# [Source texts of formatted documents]
★ ★ ★
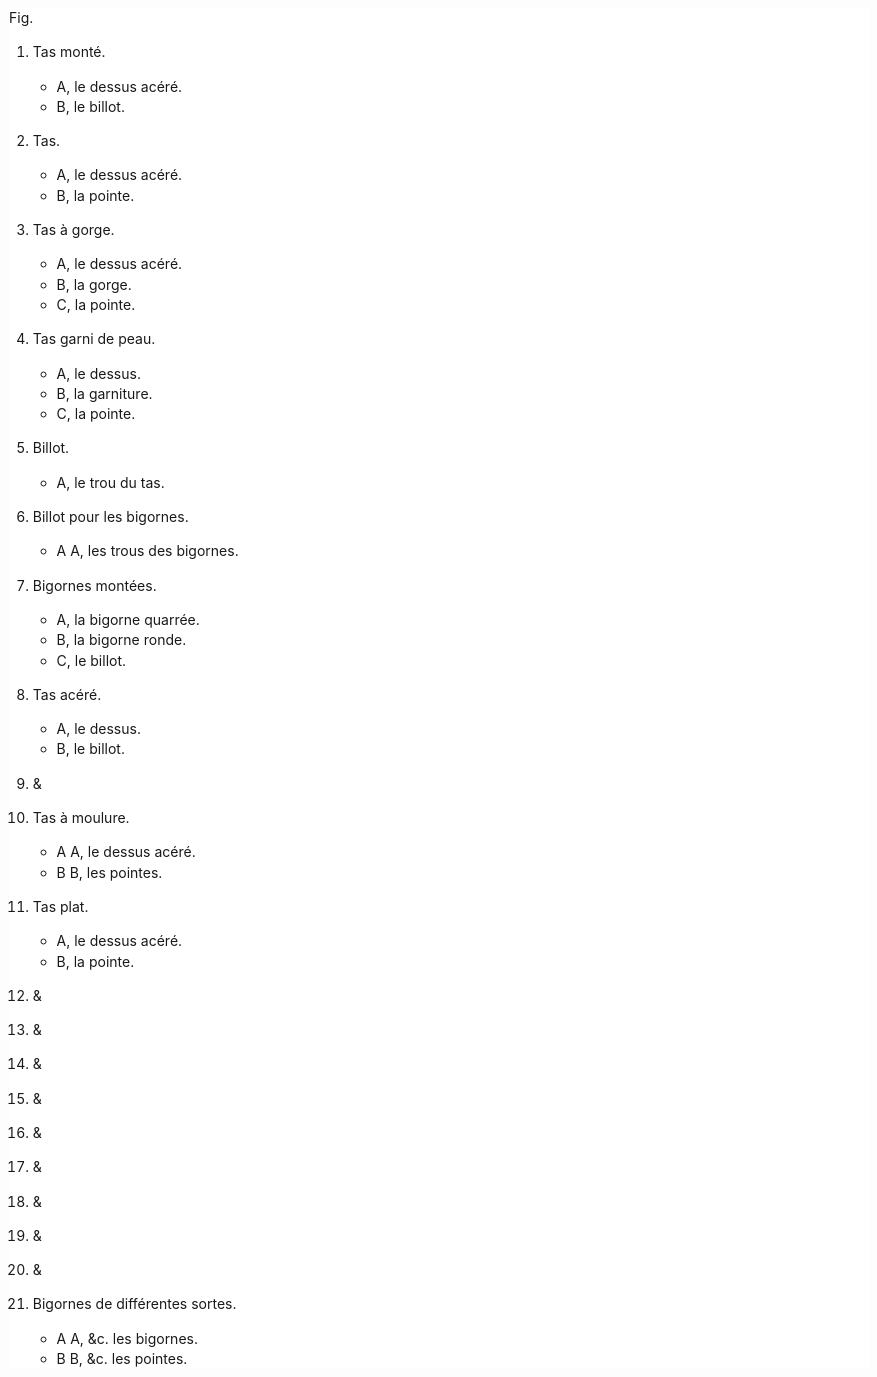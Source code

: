Fig.
1. Tas monté.
	- A, le dessus acéré.
	- B, le billot.

2. Tas.
	- A, le dessus acéré.
	- B, la pointe.

3. Tas à gorge.
	- A, le dessus acéré.
	- B, la gorge.
	- C, la pointe.

4. Tas garni de peau.
	- A, le dessus.
	- B, la garniture.
	- C, la pointe.

5. Billot.
	- A, le trou du tas.

6. Billot pour les bigornes.
	- A A, les trous des bigornes.

7. Bigornes montées.
	- A, la bigorne quarrée.
	- B, la bigorne ronde.
	- C, le billot.

8. Tas acéré.
	- A, le dessus.
	- B, le billot.

9. &
10. Tas à moulure.
	- A A, le dessus acéré.
	- B B, les pointes.

11. Tas plat.
	- A, le dessus acéré.
	- B, la pointe.

12. &
13. &
14. &
15. &
16. &
17. &
18. &
19. &
20. &
21. Bigornes de différentes sortes.
	- A A, &c. les bigornes.
	- B B, &c. les pointes.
★ ★ ★
# [TASK STATEMENT]
The expected response consists solely of the lines from the one with "- B, la gorge." through the end of the records, repeated exactly.

# [YOUR RESPONSE]
	- B, la gorge.
	- C, la pointe.

4. Tas garni de peau.
	- A, le dessus.
	- B, la garniture.
	- C, la pointe.

5. Billot.
	- A, le trou du tas.

6. Billot pour les bigornes.
	- A A, les trous des bigornes.

7. Bigornes montées.
	- A, la bigorne quarrée.
	- B, la bigorne ronde.
	- C, le billot.

8. Tas acéré.
	- A, le dessus.
	- B, le billot.

9. &
10. Tas à moulure.
	- A A, le dessus acéré.
	- B B, les pointes.

11. Tas plat.
	- A, le dessus acéré.
	- B, la pointe.

12. &
13. &
14. &
15. &
16. &
17. &
18. &
19. &
20. &
21. Bigornes de différentes sortes.
	- A A, &c. les bigornes.
	- B B, &c. les pointes.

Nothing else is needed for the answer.